Livskvalitet og tilfredshet blant pasienter med amyotrofisk lateral sklerose

Abstract

Abstract

Background: ALS (Amyotrophic lateral sclerosis) is the most prevalent motor neuron disease. The only causal treatment available is the glutamate inhibitor Riluzole, postponing death by 3-6 months on average. At Ullevål Universitetssykehus the ALS-patients are being treated by a multidisciplinary team consisting of neurologist, occupational therapist, physical therapist, nurse and social worker. In this study we wanted to evaluate if the patients are satisfied with the different aspects of the treatment and try to find correlations between level of satisfaction and the patients’ quality of life and their function. Method: 14 patients were interviewed using a questionnaire asking how pleased they were with different aspects of the treatment and the team overall. Their quality of life was measured using the short form 36 health survey and their neurological dysfunction was assessed based on information in their journals.

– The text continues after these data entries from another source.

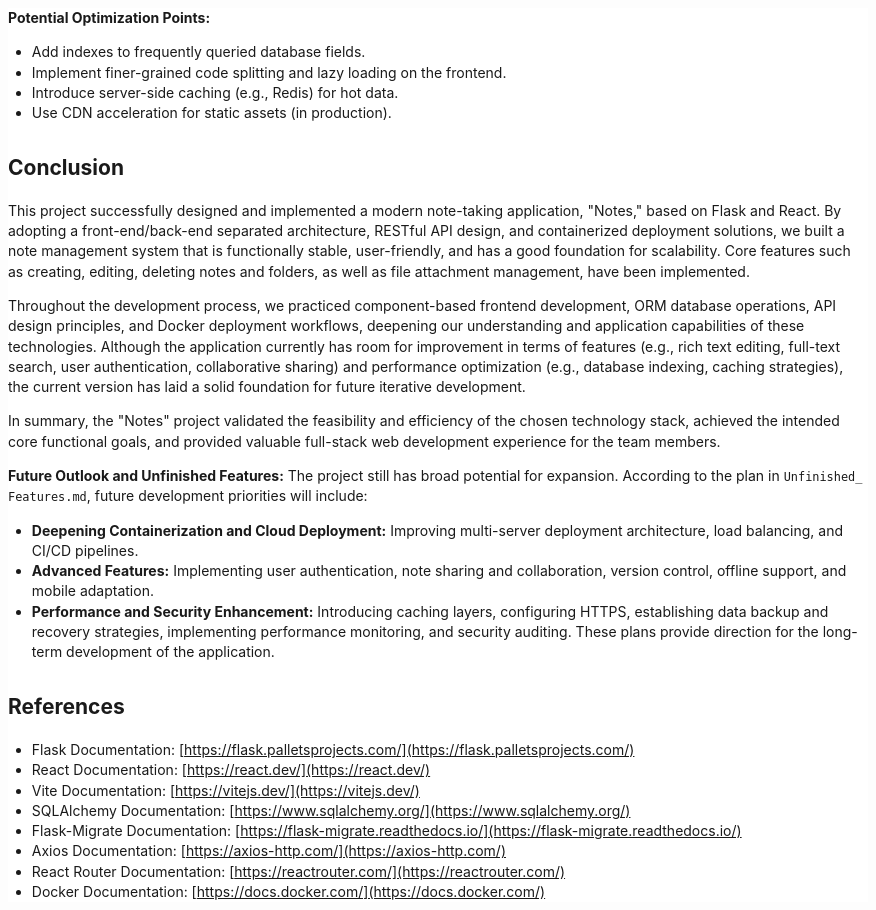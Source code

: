 **Potential Optimization Points:**

*   Add indexes to frequently queried database fields.
*   Implement finer-grained code splitting and lazy loading on the frontend.
*   Introduce server-side caching (e.g., Redis) for hot data.
*   Use CDN acceleration for static assets (in production).

## Conclusion

This project successfully designed and implemented a modern note-taking application, "Notes," based on Flask and React. By adopting a front-end/back-end separated architecture, RESTful API design, and containerized deployment solutions, we built a note management system that is functionally stable, user-friendly, and has a good foundation for scalability. Core features such as creating, editing, deleting notes and folders, as well as file attachment management, have been implemented.

Throughout the development process, we practiced component-based frontend development, ORM database operations, API design principles, and Docker deployment workflows, deepening our understanding and application capabilities of these technologies. Although the application currently has room for improvement in terms of features (e.g., rich text editing, full-text search, user authentication, collaborative sharing) and performance optimization (e.g., database indexing, caching strategies), the current version has laid a solid foundation for future iterative development.

In summary, the "Notes" project validated the feasibility and efficiency of the chosen technology stack, achieved the intended core functional goals, and provided valuable full-stack web development experience for the team members.

**Future Outlook and Unfinished Features:**
The project still has broad potential for expansion. According to the plan in `Unfinished_Features.md`, future development priorities will include:
*   **Deepening Containerization and Cloud Deployment:** Improving multi-server deployment architecture, load balancing, and CI/CD pipelines.
*   **Advanced Features:** Implementing user authentication, note sharing and collaboration, version control, offline support, and mobile adaptation.
*   **Performance and Security Enhancement:** Introducing caching layers, configuring HTTPS, establishing data backup and recovery strategies, implementing performance monitoring, and security auditing.
These plans provide direction for the long-term development of the application.

## References

*   Flask Documentation: [https://flask.palletsprojects.com/](https://flask.palletsprojects.com/)
*   React Documentation: [https://react.dev/](https://react.dev/)
*   Vite Documentation: [https://vitejs.dev/](https://vitejs.dev/)
*   SQLAlchemy Documentation: [https://www.sqlalchemy.org/](https://www.sqlalchemy.org/)
*   Flask-Migrate Documentation: [https://flask-migrate.readthedocs.io/](https://flask-migrate.readthedocs.io/)
*   Axios Documentation: [https://axios-http.com/](https://axios-http.com/)
*   React Router Documentation: [https://reactrouter.com/](https://reactrouter.com/)
*   Docker Documentation: [https://docs.docker.com/](https://docs.docker.com/)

Results: The patients were generally satisfied with the treatment given. On a scale from 1-7, 1 being best, mean was in the range of 1.7-3.6 on different aspects of the team. Overall score was 2.2 (95% conf. interval 1.3-3.1). Patients were most satisfied with the help given to organize their new home situation and how easy it was to get in touch with different members of the team. They were least satisfied with help coping with the psychological reactions to the disease and the information given to their relatives. The patients generally scored very low on physical quality of life and high on mental quality of life. We found no correlations between how pleased the patients were and their quality of life or function. Conclusion: The ALS-patients at Ullevål Universitetssykehus are generally pleased with the treatment given. No correlations can be found between how pleased the patients were and their quality of life or function.